My attempt: $$ \partial_H f(A) = \lim_{t\to 0}\left(\frac{|(A+t\cdot H)x|^2 - |Ax|^2)}{t}\right)\\ = \lim_{t\to 0}\left(\frac{\sum_{j=1}^k\left(\sum_{i=1}^n (a_{ji} + t\cdot h_{ji})x_i\right)^2-\sum_{j=1}^k\left(\sum_{i=1}^n a_{ji}x_i\right)^2}{t}\right)\\ = \lim_{t\to 0}\left(\frac{\sum_{j=1}^k\left(\sum_{i=1}^n a_{ji}x_i\right)^2 + 2t\sum_{j=1}^k\left(\sum_{i=1}^n (a_{ji}x_i) \sum_{i=1}^n(h_{ji}x_i)\right) + t^2\sum_{j=1}^k\left(\sum_{i=1}^n h_{ji} x_i\right)^2-\sum_{j=1}^k\left(\sum_{i=1}^n a_{ji}x_i\right)^2}{t}\right)\\ = \left(2\sum_{j=1}^k\left(\sum_{i=1}^n (a_{ji}x_i) \sum_{i=1}^n(h_{ji}x_i)\right)\right)\\ $$ however I can't seem to simplify this further.

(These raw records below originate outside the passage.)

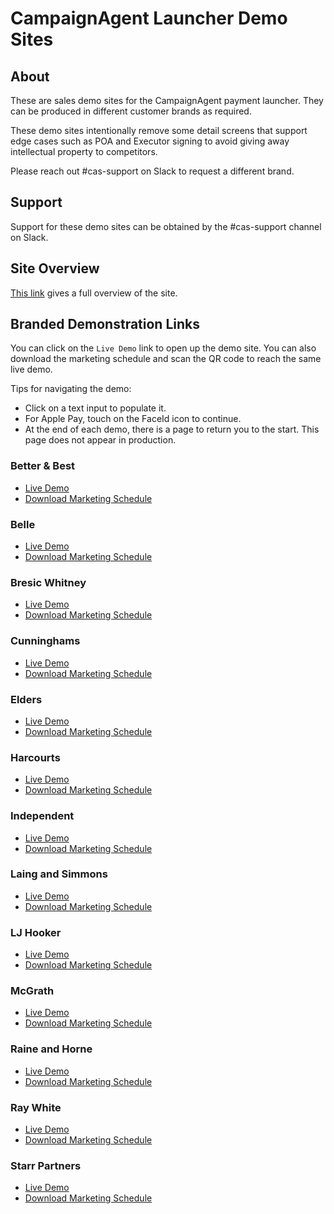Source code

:# CampaignAgent Launcher Demo Sites
## About
These are sales demo sites for the CampaignAgent payment launcher. They can be produced in different customer brands as required. 

These demo sites intentionally remove some detail screens that support edge cases such as POA and Executor signing to avoid giving away intellectual property to competitors.

Please reach out #cas-support on Slack to request a different brand.

## Support
Support for these demo sites can be obtained by the #cas-support channel on Slack.

## Site Overview
[This link](https://www.figma.com/file/lIctmNocNGPWSlkvRudm7h/Presales-demo?node-id=0%3A1) gives a full overview of the site.


## Branded Demonstration Links

You can click on the `Live Demo` link to open up the demo site. You can also download the marketing schedule and scan the QR code to reach the same live demo.

Tips for navigating the demo:
- Click on a text input to populate it.
- For Apple Pay, touch on the FaceId icon to continue.
- At the end of each demo, there is a page to return you to the start. This page does not appear in production.


### Better & Best
- <a href="https://vpapay.cc/betterbest" target="_blank">Live Demo</a>
- <a href="betterBest.pdf" download>Download Marketing Schedule</a>

### Belle
- <a href="https://vpapay.cc/belle" target="_blank">Live Demo</a>
- <a href="belle.pdf" download>Download Marketing Schedule</a>

### Bresic Whitney
- <a href="https://vpapay.cc/bresicwhitney" target="_blank">Live Demo</a>
- <a href="bresicWhitney.pdf" download>Download Marketing Schedule</a>

### Cunninghams
- <a href="https://vpapay.cc/cunninghams" target="_blank">Live Demo</a>
- <a href="cunninghams.pdf" download>Download Marketing Schedule</a>

### Elders
- <a href="https://vpapay.cc/elders" target="_blank">Live Demo</a>
- <a href="elders.pdf" download>Download Marketing Schedule</a>

### Harcourts
- <a href="https://vpapay.cc/harcourts" target="_blank">Live Demo</a>
- <a href="harcourts.pdf" download>Download Marketing Schedule</a>

### Independent
- <a href="https://vpapay.cc/independent" target="_blank">Live Demo</a>
- <a href="independent.pdf" download>Download Marketing Schedule</a>

### Laing and Simmons
- <a href="https://vpapay.cc/laing" target="_blank">Live Demo</a>
- <a href="laingSimmons.pdf" download>Download Marketing Schedule</a>

### LJ Hooker
- <a href="https://vpapay.cc/ljhooker" target="_blank">Live Demo</a>
- <a href="ljhooker.pdf" download>Download Marketing Schedule</a>

### McGrath
- <a href="https://vpapay.cc/mcgrath" target="_blank">Live Demo</a>
- <a href="mcgrath.pdf" download>Download Marketing Schedule</a>

### Raine and Horne
- <a href="https://vpapay.cc/raine" target="_blank">Live Demo</a>
- <a href="raineHorne.pdf" download>Download Marketing Schedule</a>

### Ray White
- <a href="https://vpapay.cc/raywhite" target="_blank">Live Demo</a>
- <a href="rayWhite.pdf" download>Download Marketing Schedule</a>

### Starr Partners
- <a href="https://vpapay.cc/starr" target="_blank">Live Demo</a>
- <a href="starrPartners.pdf" download>Download Marketing Schedule</a>

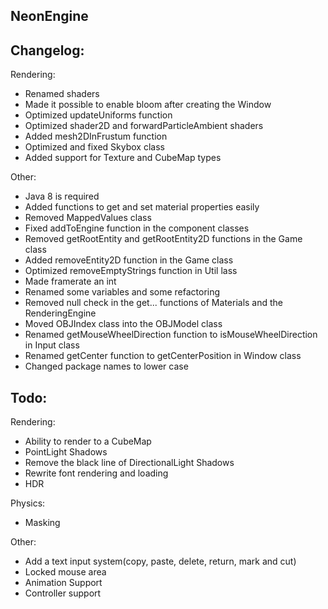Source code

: ## NeonEngine

## Changelog:

Rendering:
- Renamed shaders
- Made it possible to enable bloom after creating the Window
- Optimized updateUniforms function
- Optimized shader2D and forwardParticleAmbient shaders
- Added mesh2DInFrustum function
- Optimized and fixed Skybox class
- Added support for Texture and CubeMap types

Other:
- Java 8 is required
- Added functions to get and set material properties easily
- Removed MappedValues class
- Fixed addToEngine function in the component classes
- Removed getRootEntity and getRootEntity2D functions in the Game class
- Added removeEntity2D function in the Game class
- Optimized removeEmptyStrings function in Util lass
- Made framerate an int
- Renamed some variables and some refactoring
- Removed null check in the get... functions of Materials and the RenderingEngine
- Moved OBJIndex class into the OBJModel class
- Renamed getMouseWheelDirection function to isMouseWheelDirection in Input class
- Renamed getCenter function to getCenterPosition in Window class
- Changed package names to lower case

## Todo:

Rendering:
- Ability to render to a CubeMap
- PointLight Shadows
- Remove the black line of DirectionalLight Shadows
- Rewrite font rendering and loading
- HDR

Physics:
- Masking

Other:
- Add a text input system(copy, paste, delete, return, mark and cut)
- Locked mouse area
- Animation Support
- Controller support
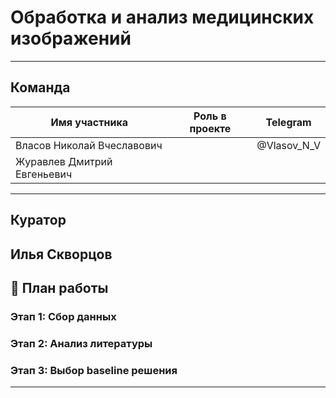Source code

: #  Обработка и анализ медицинских изображений

---

##  Команда

| Имя участника      | Роль в проекте        | Telegram             |
|--------------------|------------------------|----------------------------|
| Власов Николай Вчеславович        |  | @Vlasov_N_V |
| Журавлев Дмитрий Евгеньевич      |           |  |
---

## Куратор

**Илья Скворцов**  
---

## 📅 План работы

### Этап 1: Сбор данных

### Этап 2: Анализ литературы

### Этап 3: Выбор baseline решения

---
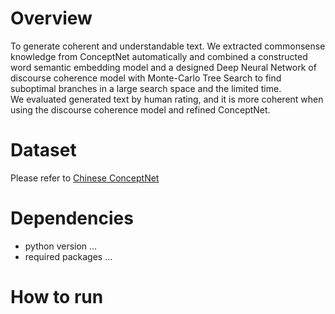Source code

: # Overview
To generate coherent and understandable text.
We extracted commonsense knowledge from ConceptNet automatically and combined a constructed word semantic embedding model and a designed Deep Neural Network of
discourse coherence model with Monte-Carlo Tree Search to find suboptimal branches in a large search space and the limited time.  
We evaluated generated text by human rating, and it is more coherent when using the discourse coherence model and refined ConceptNet.

# Dataset
Please refer to [Chinese ConceptNet](https://github.com/play0137/Chinese_ConceptNet)

# Dependencies
- python version ...  
- required packages ... 

# How to run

Assume for the moment that the Frechet derivative $f'(A)$ exists. Then,
$\tag1f(A + v) = f(A) + f'(A)(v) + r(v)\ \text{where}\ \left|\frac{r(v)}{v}\right|\to 0\ \text{as}\ v\to 0.$
We have then
$\tag2\frac{f(A+tu)-f(A)}{t}=\frac{f'(A)(tu)+r(tu)}{t}\to f'(A)(u)\ \text{as}\ t\to 0.$
It follows that
$\tag3(Df_A)(u)=f'(A)(u)$
so it suffices to calculate $f'(A)(u).$
Now, $f$ is a compostion $A\overset g\mapsto Ax\overset h\mapsto |Ax|^2$ and so $f'(A)$ does exist and is given by
$\tag4 f'(A)(u)=h'(g(A))(g'(A))(u)=h'(g(A))(g(u))$
because $g$ is linear. Then,
$\tag5 h'(g(A))(g(u))=h'(Ax)(ux)=2\langle Ax,ux\rangle.$